The Emergence of Sound Repetition Under Pressure for Learning

Mits Ota (work with Aitor San Jose and Kenny Smith)

Tuesday, October 15
11:00am – 12:30pm
S38, 7 George Square

The notion that human languages are shaped by the way they are learned predicts a close match between learning biases and key properties of language, with easier-to-learn features and patterns being relatively common across languages. However, there are counter-examples to this generalisation. In this experimental study, we used one such counter-example in order to explore the idea that whether a learning bias reveals its signature in a linguistic system depends on the amount of learning pressure imposed on the language users, particularly in relation to the amount of pressure for efficient communication. The case in question involves the repetition of phonological elements within a word (e.g., dodo), a pattern that is generally avoided in natural languages despite developmental evidence showing that it is privileged in the context of learning.

 

The experiment was loosely modeled after the cultural-transmission paradigm in Kirby, Tamariz, Cornish, & Smith (2015), and it compared 12 learning-and-transmission groups (or ‘chains’) and 12 communication-only groups (or ‘closed groups’) who learned novel labels for unfamiliar objects. Each chain consisted of 5 sequential pairs of participants who, after learning  the labels, engaged in a communication game using those labels, and then passed them on to the next pair. Each closed group consisted of a single pair of participants who also learned the labels and played the communication game, but repeated the process 5 times among themselves. Additionally, we manipulated the size of the lexicon (12 words vs 18 words) to gauge the impact of pressure for communicative efficiency. The results showed that the amount of consonant repetition in the labels increased over time more quickly in the chains than the closed groups. There was no effect of lexicon size. These outcomes suggest that the potential impact of a learning bias on a linguistic system is conditioned by the degree to which the users are under pressure to learn the exact forms or structures that are transmitted.

October 8: Matt Spike

Unravelling linguistic complexity

Matt Spike (CLE, University of Edinburgh)

Tuesday, October 8,
11:30am – 12:30pm
Room G32, 7 George Square

Linguistic complexity is hard to pull apart.
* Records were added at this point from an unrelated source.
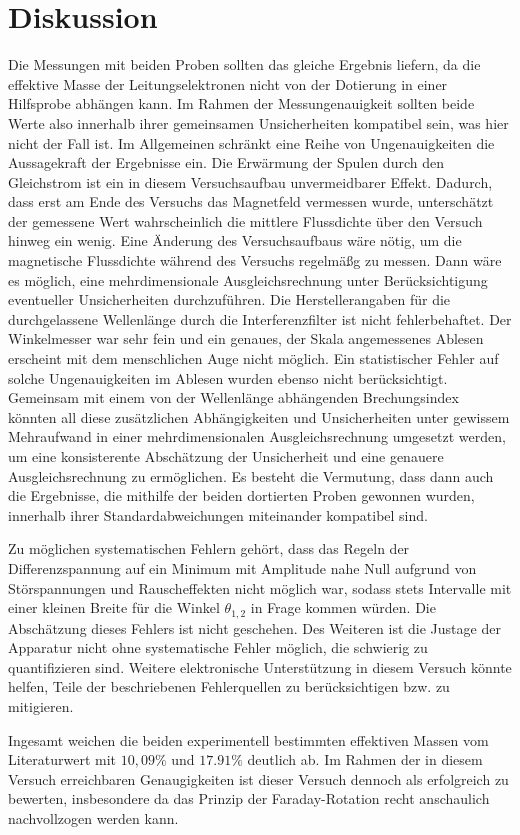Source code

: \section{Diskussion}
\label{sec:Diskussion}

Die Messungen mit beiden Proben sollten das gleiche Ergebnis liefern, da die effektive Masse der Leitungselektronen nicht von der Dotierung in einer Hilfsprobe abhängen kann. Im Rahmen der Messungenauigkeit sollten beide Werte also innerhalb ihrer gemeinsamen Unsicherheiten kompatibel sein, was hier nicht der Fall ist. Im Allgemeinen schränkt eine Reihe von Ungenauigkeiten die Aussagekraft der Ergebnisse ein. Die Erwärmung der Spulen durch den Gleichstrom ist ein in diesem Versuchsaufbau unvermeidbarer Effekt. Dadurch, dass erst am Ende des Versuchs das Magnetfeld vermessen wurde, unterschätzt der gemessene Wert wahrscheinlich die mittlere Flussdichte über den Versuch hinweg ein wenig. Eine Änderung des Versuchsaufbaus wäre nötig, um die magnetische Flussdichte während des Versuchs regelmäßg zu messen. Dann wäre es möglich, eine mehrdimensionale Ausgleichsrechnung unter Berücksichtigung eventueller Unsicherheiten durchzuführen. Die Herstellerangaben für die durchgelassene Wellenlänge durch die Interferenzfilter ist nicht fehlerbehaftet. Der Winkelmesser war sehr fein und ein genaues, der Skala angemessenes Ablesen erscheint mit dem menschlichen Auge nicht möglich. Ein statistischer Fehler auf solche Ungenauigkeiten im Ablesen wurden ebenso nicht berücksichtigt.
Gemeinsam mit einem von der Wellenlänge abhängenden Brechungsindex könnten all diese zusätzlichen Abhängigkeiten und Unsicherheiten unter gewissem Mehraufwand in einer mehrdimensionalen Ausgleichsrechnung umgesetzt werden, um eine konsisterente Abschätzung der Unsicherheit und eine genauere Ausgleichsrechnung zu ermöglichen. Es besteht die Vermutung, dass dann auch die Ergebnisse, die mithilfe der beiden dortierten Proben gewonnen wurden, innerhalb ihrer Standardabweichungen miteinander kompatibel sind.

Zu möglichen systematischen Fehlern gehört, dass das Regeln der Differenzspannung auf ein Minimum mit Amplitude nahe Null aufgrund von Störspannungen und Rauscheffekten nicht möglich war, sodass stets Intervalle mit einer kleinen Breite für die Winkel $\theta_{1,2}$ in Frage kommen würden. Die Abschätzung dieses Fehlers ist nicht geschehen. Des Weiteren ist die Justage der Apparatur nicht ohne systematische Fehler möglich, die schwierig zu quantifizieren sind. Weitere elektronische Unterstützung in diesem Versuch könnte helfen, Teile der beschriebenen Fehlerquellen zu berücksichtigen bzw. zu mitigieren.

Ingesamt weichen die beiden experimentell bestimmten effektiven Massen vom Literaturwert mit $10{,}09\%$ und $17.91\%$ deutlich ab. Im Rahmen der in diesem Versuch erreichbaren Genaugigkeiten ist dieser Versuch dennoch als erfolgreich zu bewerten, insbesondere da das Prinzip der Faraday-Rotation recht anschaulich nachvollzogen werden kann.
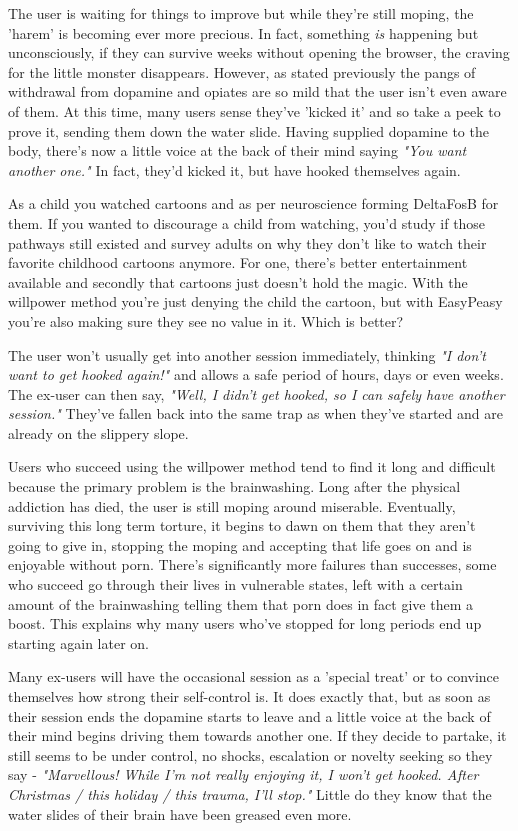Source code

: \documentclass[easypeasy.tex]{subfiles}
\begin{document}
The user is waiting for things to improve but while they're still moping, the 'harem' is becoming ever more precious. In fact, something \textit{is} happening but unconsciously, if they can survive weeks without opening the browser, the craving for the little monster disappears. However, as stated previously the pangs of withdrawal from dopamine and opiates are so mild that the user isn't even aware of them. At this time, many users sense they've 'kicked it' and so take a peek to prove it, sending them down the water slide. Having supplied dopamine to the body, there's now a little voice at the back of their mind saying \textit{"You want another one."} In fact, they'd kicked it, but have hooked themselves again.

As a child you watched cartoons and as per neuroscience forming DeltaFosB for them. If you wanted to discourage a child from watching, you'd study if those pathways still existed and survey adults on why they don't like to watch their favorite childhood cartoons anymore. For one, there's better entertainment available and secondly that cartoons just doesn't hold the magic. With the willpower method you're just denying the child the cartoon, but with EasyPeasy you're also making sure they see no value in it. Which is better?

The user won't usually get into another session immediately, thinking \textit{"I don't want to get hooked again!"} and allows a safe period of hours, days or even weeks. The ex-user can then say, \textit{"Well, I didn't get hooked, so I can safely have another session."} They've fallen back into the same trap as when they've started and are already on the slippery slope.

Users who succeed using the willpower method tend to find it long and difficult because the primary problem is the brainwashing. Long after the physical addiction has died, the user is still moping around miserable. Eventually, surviving this long term torture, it begins to dawn on them that they aren't going to give in, stopping the moping and accepting that life goes on and is enjoyable without porn. There's significantly more failures than successes, some who succeed go through their lives in vulnerable states, left with a certain amount of the brainwashing telling them that porn does in fact give them a boost. This explains why many users who've stopped for long periods end up starting again later on.

Many ex-users will have the occasional session as a 'special treat' or to convince themselves how strong their self-control is. It does exactly that, but as soon as their session ends the dopamine starts to leave and a little voice at the back of their mind begins driving them towards another one. If they decide to partake, it still seems to be under control, no shocks, escalation or novelty seeking so they say - \textit{"Marvellous! While I'm not really enjoying it, I won't get hooked. After Christmas / this holiday / this trauma, I'll stop."} Little do they know that the water slides of their brain have been greased even more.
\end{document}
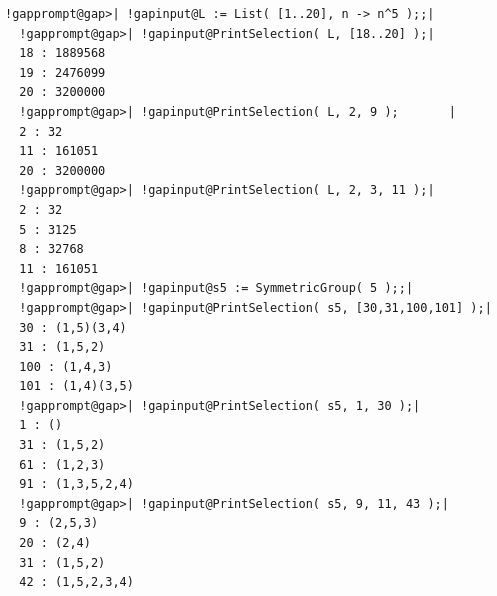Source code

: \documentclass[a4paper,11pt]{report}
\begin{document}
{{{ 
\begin{Verbatim}[commandchars=!@|,fontsize=\small,frame=single,label=Example]
  !gapprompt@gap>| !gapinput@L := List( [1..20], n -> n^5 );;|
  !gapprompt@gap>| !gapinput@PrintSelection( L, [18..20] );|
  18 : 1889568
  19 : 2476099
  20 : 3200000
  !gapprompt@gap>| !gapinput@PrintSelection( L, 2, 9 );       |
  2 : 32
  11 : 161051
  20 : 3200000
  !gapprompt@gap>| !gapinput@PrintSelection( L, 2, 3, 11 );|
  2 : 32
  5 : 3125
  8 : 32768
  11 : 161051
  !gapprompt@gap>| !gapinput@s5 := SymmetricGroup( 5 );;|
  !gapprompt@gap>| !gapinput@PrintSelection( s5, [30,31,100,101] );|
  30 : (1,5)(3,4)
  31 : (1,5,2)
  100 : (1,4,3)
  101 : (1,4)(3,5)
  !gapprompt@gap>| !gapinput@PrintSelection( s5, 1, 30 );|
  1 : ()
  31 : (1,5,2)
  61 : (1,2,3)
  91 : (1,3,5,2,4)
  !gapprompt@gap>| !gapinput@PrintSelection( s5, 9, 11, 43 );|
  9 : (2,5,3)
  20 : (2,4)
  31 : (1,5,2)
  42 : (1,5,2,3,4)
\end{Verbatim}
 }

 }

 }

         
\end{document}
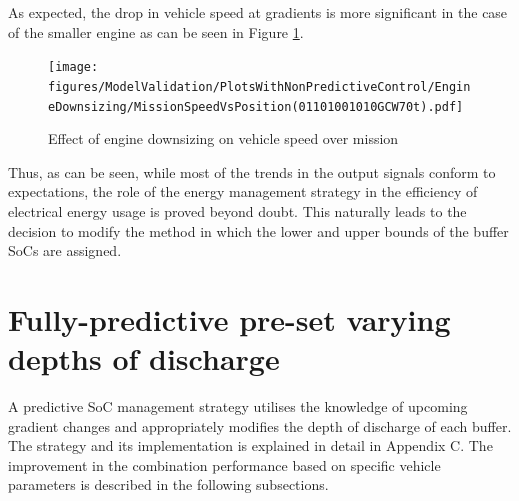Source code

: \documentclass[ExampleMasters.tex]{subfiles}
\begin{document}
	As expected, the drop in vehicle speed at gradients is more significant in the case of the smaller engine as can be seen in Figure \ref{speedEngineDownsizing}.
	\begin{figure}
	\centering
	\texttt{[image: figures/ModelValidation/PlotsWithNonPredictiveControl/EngineDownsizing/MissionSpeedVsPosition(01101001010GCW70t).pdf]}
	\caption{Effect of engine downsizing on vehicle speed over mission}
	\label{speedEngineDownsizing}
	\end{figure}
	Thus, as can be seen, while most of the trends in the output signals conform to expectations, the role of the energy management strategy in the efficiency of electrical energy usage is proved beyond doubt. This naturally leads to the decision to modify the method in which the lower and upper bounds of the buffer SoCs are assigned.
	\section{Fully-predictive pre-set varying depths of discharge}
	A predictive SoC management strategy utilises the knowledge of upcoming gradient changes and appropriately modifies the depth of discharge of each buffer. The strategy and its implementation is explained in detail in Appendix C. The improvement in the combination performance based on specific vehicle parameters is described in the following subsections.
\end{document}

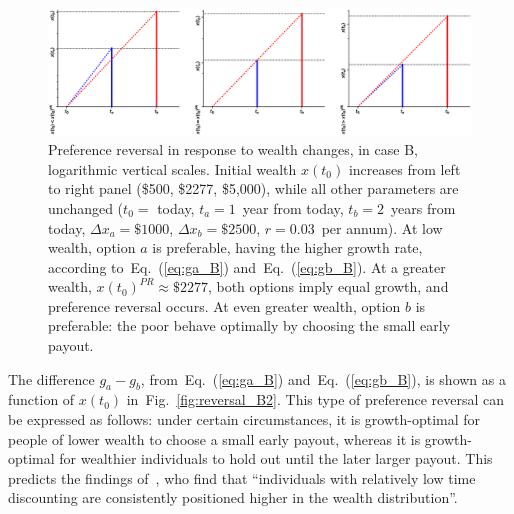 \documentclass[11pt]{article}
\newcommand{\eref}[1]{Eq.~(\ref{eq:#1})}
\newcommand{\flabel}[1]{\label{fig:#1}}
\newcommand{\fref}[1]{Fig.~\ref{fig:#1}}
\newcommand{\Dx}{\Delta x}
\numberwithin{equation}{section}
\begin{document}
\begin{figure}[!htb]
\centering
\includegraphics[width=1.0\textwidth]{./figures/reversals_B.eps}
\caption{Preference reversal in response to wealth changes, in case B, logarithmic vertical scales. Initial wealth $x(t_0)$ increases from left to right panel (\$500, \$2277, \$5,000), while all other parameters are unchanged ($t_0=$ today, $t_a=1$~year from today, $t_b=2$~years from today, $\Dx_a=\$1000$, $\Dx_b=\$2500$, $r=0.03$~per annum). At low wealth, option $a$ is preferable, having the higher growth rate, according to~\eref{ga_B} and~\eref{gb_B}. At a greater wealth, $x(t_0)^{PR}\approx \$2277$, both options imply equal growth, and preference reversal occurs. At even greater wealth, option $b$ is preferable: the poor behave optimally by choosing the small early payout.}
\flabel{reversal_B}
\end{figure}


The difference $g_a-g_b$, from~\eref{ga_B} and~\eref{gb_B}, is shown as a function of $x(t_0)$ in~\fref{reversal_B2}. This type of preference reversal can be expressed as follows: under certain circumstances, it is growth-optimal for people of lower wealth to choose a small early payout, whereas it is growth-optimal for wealthier individuals to hold out until the later larger payout. This predicts the findings of~\citet{epper2018time}, who find that ``individuals with relatively low time discounting are consistently positioned higher in the wealth distribution''.
\end{document}
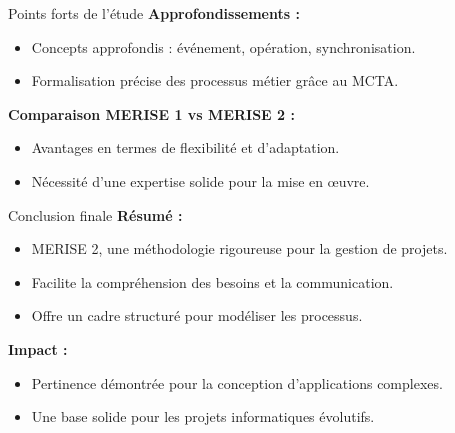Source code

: \documentclass{beamer}
\begin{document}
\begin{frame}{Points forts de l'étude}
    \textbf{Approfondissements :}
    \begin{itemize}
        \item Concepts approfondis : événement, opération, synchronisation.
        \item Formalisation précise des processus métier grâce au MCTA.
    \end{itemize}
    \vspace{0.5cm}
    \textbf{Comparaison MERISE 1 vs MERISE 2 :}
    \begin{itemize}
        \item Avantages en termes de flexibilité et d'adaptation.
        \item Nécessité d'une expertise solide pour la mise en œuvre.
    \end{itemize}
\end{frame}

\begin{frame}{Conclusion finale}
    \textbf{Résumé :}
    \begin{itemize}
        \item MERISE 2, une méthodologie rigoureuse pour la gestion de projets.
        \item Facilite la compréhension des besoins et la communication.
        \item Offre un cadre structuré pour modéliser les processus.
    \end{itemize}
    \vspace{0.5cm}
    \textbf{Impact :}
    \begin{itemize}
        \item Pertinence démontrée pour la conception d'applications complexes.
        \item Une base solide pour les projets informatiques évolutifs.
    \end{itemize}
\end{frame}
\end{document}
What are the causally important variables – utterances, grammars, individuals, or populations? How can we measure complexity – inherent factors (e.g. processing cost and ecological fitness), statistical properties (e.g. counts, frequency, and information-theoretic quantities), or system-level descriptions (e.g. MDL or generative models)? What is an appropriate model for the evolution of complexity – biologically-inspired processes (e.g. selection, mutation, drift, migration, and interactions such as mutualisms), or culture-specific ones (e.g. guided variation and biased transmission)? Finally, how can we map between the candidate variables, measures, and models? In this talk, I will focus on this mapping problem by presenting some modelling work which shows i) how seemingly minor decisions can have major implications, ii) the importance of multilevel processes, and iii) how some variables (such as population size) have effects which are robust across multiple mappings.

September 24: Svenja Wagner

Acquiring fusional and agglutinating morphology can be similarly difficult

Svenja Wagner (CLE, University of Edinburgh)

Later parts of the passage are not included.